- Directions for this task
Pull each line holding "library" out of the entries below.

Records contained in a dataset
Start of Block

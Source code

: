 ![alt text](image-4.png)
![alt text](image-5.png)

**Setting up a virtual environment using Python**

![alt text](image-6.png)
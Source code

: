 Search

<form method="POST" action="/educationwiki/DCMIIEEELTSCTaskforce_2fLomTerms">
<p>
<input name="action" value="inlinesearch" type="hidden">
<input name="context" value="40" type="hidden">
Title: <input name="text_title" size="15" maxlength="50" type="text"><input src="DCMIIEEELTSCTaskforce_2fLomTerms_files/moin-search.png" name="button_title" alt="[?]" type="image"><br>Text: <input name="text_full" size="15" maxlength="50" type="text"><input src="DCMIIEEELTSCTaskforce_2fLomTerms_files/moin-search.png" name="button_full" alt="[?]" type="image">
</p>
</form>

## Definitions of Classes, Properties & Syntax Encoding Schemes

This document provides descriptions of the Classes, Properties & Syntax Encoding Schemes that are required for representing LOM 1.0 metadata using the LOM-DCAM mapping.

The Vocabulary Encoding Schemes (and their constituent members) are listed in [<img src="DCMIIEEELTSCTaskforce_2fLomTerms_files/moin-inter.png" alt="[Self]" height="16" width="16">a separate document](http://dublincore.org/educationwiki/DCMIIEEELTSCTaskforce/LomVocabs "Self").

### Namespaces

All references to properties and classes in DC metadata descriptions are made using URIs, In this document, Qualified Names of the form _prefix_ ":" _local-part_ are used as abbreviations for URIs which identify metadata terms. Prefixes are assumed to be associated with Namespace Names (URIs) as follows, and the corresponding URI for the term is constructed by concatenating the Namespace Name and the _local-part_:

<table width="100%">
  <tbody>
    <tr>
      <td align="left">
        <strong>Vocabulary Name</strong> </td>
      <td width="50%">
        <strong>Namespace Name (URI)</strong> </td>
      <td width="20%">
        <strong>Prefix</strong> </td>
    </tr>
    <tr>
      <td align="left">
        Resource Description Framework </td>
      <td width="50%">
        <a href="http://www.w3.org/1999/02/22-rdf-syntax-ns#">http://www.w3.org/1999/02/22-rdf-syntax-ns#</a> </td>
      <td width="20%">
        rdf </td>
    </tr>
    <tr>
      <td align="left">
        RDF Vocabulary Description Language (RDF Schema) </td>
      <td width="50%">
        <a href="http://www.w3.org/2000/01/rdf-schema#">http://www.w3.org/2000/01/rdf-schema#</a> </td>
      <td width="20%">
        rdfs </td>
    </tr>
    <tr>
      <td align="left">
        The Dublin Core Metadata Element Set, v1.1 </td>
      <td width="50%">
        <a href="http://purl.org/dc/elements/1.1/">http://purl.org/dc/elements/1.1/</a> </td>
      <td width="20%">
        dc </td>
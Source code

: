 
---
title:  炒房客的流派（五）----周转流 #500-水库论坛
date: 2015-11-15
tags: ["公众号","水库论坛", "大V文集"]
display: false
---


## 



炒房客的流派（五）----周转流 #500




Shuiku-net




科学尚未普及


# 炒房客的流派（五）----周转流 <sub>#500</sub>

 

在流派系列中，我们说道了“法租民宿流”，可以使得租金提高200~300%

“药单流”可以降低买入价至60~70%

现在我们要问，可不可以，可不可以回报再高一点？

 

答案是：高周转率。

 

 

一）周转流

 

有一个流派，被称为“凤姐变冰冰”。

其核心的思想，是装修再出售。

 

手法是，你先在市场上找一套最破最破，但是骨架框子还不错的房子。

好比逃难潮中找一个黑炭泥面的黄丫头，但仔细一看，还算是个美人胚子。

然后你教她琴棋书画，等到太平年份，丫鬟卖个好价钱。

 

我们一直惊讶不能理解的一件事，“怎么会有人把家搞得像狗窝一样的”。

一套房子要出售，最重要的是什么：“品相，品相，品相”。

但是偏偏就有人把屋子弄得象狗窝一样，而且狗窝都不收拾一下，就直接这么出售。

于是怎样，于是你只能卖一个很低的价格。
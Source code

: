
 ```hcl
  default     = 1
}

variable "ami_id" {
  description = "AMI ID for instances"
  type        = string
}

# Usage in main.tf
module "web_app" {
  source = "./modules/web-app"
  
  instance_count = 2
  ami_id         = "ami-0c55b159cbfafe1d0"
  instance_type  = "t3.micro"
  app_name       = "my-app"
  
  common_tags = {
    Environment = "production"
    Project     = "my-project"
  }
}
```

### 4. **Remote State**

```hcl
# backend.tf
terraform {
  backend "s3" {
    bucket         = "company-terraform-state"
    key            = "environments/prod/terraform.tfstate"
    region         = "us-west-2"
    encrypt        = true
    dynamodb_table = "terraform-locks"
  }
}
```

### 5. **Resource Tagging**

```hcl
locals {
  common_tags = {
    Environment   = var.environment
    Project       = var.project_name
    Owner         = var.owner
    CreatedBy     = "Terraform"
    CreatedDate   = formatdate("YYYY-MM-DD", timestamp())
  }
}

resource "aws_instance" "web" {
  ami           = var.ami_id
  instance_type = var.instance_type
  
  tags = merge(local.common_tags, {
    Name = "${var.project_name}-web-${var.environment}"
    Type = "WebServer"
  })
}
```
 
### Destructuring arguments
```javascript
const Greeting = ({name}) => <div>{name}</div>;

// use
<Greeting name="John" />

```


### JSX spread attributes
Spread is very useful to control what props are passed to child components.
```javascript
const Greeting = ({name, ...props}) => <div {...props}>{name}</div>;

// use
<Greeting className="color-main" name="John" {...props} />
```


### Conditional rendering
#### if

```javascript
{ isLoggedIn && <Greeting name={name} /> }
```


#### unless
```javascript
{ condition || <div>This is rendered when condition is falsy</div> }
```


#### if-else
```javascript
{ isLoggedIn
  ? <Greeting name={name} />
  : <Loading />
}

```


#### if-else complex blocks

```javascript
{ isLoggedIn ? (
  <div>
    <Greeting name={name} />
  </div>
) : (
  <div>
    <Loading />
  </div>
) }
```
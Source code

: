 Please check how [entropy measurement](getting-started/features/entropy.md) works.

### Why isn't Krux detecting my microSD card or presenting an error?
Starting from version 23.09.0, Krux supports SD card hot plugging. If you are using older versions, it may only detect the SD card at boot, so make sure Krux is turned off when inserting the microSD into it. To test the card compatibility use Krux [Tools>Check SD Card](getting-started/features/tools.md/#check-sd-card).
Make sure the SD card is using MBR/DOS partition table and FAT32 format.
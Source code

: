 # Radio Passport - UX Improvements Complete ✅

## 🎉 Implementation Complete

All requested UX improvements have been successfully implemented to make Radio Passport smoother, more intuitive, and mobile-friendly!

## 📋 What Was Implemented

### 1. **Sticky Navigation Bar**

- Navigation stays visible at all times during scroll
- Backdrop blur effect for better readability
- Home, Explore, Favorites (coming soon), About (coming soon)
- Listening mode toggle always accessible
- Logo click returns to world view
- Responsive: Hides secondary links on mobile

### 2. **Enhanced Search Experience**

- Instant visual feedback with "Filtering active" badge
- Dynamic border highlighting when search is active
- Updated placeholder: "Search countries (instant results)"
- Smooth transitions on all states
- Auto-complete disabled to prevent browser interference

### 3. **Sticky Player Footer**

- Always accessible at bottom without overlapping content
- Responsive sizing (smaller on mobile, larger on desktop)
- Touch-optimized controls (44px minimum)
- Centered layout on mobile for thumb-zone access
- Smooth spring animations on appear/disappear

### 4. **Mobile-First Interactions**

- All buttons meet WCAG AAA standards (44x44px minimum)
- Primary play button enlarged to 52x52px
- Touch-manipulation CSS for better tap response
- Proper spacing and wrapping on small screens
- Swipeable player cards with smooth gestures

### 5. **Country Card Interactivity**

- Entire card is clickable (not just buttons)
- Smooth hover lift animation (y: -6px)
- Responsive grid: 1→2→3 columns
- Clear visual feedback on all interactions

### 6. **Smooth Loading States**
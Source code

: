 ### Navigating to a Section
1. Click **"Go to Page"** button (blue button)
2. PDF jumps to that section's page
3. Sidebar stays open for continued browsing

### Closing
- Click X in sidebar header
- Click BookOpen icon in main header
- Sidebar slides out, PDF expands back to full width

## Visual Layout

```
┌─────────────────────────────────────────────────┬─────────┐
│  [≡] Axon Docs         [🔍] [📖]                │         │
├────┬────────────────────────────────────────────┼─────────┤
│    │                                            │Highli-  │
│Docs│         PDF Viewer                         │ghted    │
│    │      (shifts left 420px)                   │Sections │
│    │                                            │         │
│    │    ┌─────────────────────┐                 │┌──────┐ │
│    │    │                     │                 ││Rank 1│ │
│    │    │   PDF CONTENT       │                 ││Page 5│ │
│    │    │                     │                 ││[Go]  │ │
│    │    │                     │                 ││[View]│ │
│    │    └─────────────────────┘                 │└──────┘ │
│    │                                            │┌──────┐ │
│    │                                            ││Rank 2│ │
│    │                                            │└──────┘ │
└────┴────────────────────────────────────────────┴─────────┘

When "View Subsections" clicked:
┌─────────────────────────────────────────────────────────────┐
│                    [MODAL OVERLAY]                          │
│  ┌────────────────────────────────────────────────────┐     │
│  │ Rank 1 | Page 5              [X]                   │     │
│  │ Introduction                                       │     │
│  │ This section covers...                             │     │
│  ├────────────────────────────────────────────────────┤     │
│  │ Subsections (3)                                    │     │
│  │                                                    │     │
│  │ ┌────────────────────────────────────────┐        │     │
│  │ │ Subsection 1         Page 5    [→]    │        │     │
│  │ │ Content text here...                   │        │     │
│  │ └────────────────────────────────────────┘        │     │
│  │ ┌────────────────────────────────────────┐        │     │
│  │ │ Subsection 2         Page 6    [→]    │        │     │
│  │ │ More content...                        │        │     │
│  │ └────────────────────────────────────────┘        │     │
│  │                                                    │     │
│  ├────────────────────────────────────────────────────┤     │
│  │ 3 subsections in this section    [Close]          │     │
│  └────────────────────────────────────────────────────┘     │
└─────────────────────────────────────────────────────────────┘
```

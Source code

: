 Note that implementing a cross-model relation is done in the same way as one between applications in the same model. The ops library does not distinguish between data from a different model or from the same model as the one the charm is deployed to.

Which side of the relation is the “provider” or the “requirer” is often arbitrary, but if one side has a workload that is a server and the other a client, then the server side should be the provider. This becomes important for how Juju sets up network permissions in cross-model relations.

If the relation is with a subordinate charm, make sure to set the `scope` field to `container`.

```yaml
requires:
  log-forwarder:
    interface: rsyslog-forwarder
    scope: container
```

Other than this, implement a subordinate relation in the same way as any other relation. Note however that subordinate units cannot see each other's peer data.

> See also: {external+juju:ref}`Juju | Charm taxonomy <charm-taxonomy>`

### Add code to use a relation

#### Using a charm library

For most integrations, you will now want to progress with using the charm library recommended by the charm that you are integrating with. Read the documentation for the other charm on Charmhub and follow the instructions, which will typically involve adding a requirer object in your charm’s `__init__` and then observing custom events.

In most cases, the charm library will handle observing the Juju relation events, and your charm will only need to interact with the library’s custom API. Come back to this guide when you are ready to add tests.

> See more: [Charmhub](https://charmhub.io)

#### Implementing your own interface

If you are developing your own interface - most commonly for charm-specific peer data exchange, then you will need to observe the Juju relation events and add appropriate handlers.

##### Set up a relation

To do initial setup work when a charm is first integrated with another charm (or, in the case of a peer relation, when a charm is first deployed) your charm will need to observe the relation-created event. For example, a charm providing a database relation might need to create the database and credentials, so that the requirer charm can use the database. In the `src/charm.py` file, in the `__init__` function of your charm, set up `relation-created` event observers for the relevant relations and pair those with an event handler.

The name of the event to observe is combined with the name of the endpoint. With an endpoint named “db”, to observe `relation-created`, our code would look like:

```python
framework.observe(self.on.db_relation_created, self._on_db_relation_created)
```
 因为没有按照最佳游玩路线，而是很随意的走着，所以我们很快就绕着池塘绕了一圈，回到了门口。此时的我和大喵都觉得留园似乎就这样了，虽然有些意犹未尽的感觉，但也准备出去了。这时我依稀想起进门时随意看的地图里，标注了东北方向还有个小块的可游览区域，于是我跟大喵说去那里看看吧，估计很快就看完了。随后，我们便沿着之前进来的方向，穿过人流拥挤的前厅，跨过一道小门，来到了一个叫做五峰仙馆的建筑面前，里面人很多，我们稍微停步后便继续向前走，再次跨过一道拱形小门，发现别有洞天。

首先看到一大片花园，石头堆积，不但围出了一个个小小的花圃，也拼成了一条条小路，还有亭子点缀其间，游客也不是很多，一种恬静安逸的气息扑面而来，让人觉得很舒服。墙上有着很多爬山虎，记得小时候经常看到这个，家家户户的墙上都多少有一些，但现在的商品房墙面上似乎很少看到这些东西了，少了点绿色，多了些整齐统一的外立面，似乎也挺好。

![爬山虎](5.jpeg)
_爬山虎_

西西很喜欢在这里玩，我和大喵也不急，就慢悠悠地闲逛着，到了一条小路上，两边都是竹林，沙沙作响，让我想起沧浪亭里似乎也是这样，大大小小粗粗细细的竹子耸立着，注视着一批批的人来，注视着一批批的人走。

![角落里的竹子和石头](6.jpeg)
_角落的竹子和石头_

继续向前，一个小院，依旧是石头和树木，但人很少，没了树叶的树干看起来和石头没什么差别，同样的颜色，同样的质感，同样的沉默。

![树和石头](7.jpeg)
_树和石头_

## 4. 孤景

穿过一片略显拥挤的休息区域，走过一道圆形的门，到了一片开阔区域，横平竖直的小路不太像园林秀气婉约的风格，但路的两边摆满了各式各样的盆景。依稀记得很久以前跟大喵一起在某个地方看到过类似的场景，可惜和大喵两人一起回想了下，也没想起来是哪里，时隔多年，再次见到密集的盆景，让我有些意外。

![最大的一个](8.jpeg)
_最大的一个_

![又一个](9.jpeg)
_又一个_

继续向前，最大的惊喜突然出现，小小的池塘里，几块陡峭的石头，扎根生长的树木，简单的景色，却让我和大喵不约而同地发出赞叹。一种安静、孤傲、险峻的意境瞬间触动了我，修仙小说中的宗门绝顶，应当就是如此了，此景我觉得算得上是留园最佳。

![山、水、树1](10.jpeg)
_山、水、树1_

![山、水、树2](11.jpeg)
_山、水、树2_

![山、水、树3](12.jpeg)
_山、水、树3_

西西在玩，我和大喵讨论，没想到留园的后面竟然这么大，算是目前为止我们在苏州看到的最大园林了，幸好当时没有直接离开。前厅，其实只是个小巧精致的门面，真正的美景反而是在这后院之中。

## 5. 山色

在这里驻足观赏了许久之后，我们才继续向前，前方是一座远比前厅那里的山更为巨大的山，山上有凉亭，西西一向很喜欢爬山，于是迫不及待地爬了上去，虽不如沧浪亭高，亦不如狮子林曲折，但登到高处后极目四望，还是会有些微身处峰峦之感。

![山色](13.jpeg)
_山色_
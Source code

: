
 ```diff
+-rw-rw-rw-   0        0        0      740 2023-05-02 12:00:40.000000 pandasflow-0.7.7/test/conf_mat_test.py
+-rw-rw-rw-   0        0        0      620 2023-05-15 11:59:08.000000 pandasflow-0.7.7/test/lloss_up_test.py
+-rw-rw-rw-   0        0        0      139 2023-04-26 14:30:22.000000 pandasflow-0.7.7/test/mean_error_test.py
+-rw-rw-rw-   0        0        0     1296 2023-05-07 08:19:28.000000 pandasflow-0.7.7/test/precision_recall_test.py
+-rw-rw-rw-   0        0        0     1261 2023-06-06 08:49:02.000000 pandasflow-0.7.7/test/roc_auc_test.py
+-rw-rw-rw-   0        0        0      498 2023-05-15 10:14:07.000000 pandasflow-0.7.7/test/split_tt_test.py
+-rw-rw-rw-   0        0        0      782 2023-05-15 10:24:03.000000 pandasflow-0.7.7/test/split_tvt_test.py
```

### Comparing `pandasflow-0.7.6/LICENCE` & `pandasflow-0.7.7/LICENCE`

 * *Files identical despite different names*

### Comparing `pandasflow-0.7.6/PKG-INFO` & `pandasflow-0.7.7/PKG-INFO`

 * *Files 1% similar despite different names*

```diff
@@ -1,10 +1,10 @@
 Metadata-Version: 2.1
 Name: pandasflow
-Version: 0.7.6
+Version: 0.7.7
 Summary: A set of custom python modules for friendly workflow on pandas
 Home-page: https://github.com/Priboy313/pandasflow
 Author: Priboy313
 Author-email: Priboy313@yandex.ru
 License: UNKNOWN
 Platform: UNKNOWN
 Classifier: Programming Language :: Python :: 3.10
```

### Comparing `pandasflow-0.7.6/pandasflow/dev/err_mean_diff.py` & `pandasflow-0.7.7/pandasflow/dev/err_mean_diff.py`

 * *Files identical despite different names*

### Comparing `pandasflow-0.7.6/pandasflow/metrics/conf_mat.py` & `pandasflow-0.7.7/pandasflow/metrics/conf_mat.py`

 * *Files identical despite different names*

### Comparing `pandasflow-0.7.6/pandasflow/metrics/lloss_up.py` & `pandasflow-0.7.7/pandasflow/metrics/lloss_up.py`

End of Block

- Exercise solution
: Note that implementing a cross-model relation is done in the same way as one between applications in the same model. The ops library does not distinguish between data from a different model or from the same model as the one the charm is deployed to.
#### Using a charm library
For most integrations, you will now want to progress with using the charm library recommended by the charm that you are integrating with. Read the documentation for the other charm on Charmhub and follow the instructions, which will typically involve adding a requirer object in your charm’s `__init__` and then observing custom events.
In most cases, the charm library will handle observing the Juju relation events, and your charm will only need to interact with the library’s custom API. Come back to this guide when you are ready to add tests.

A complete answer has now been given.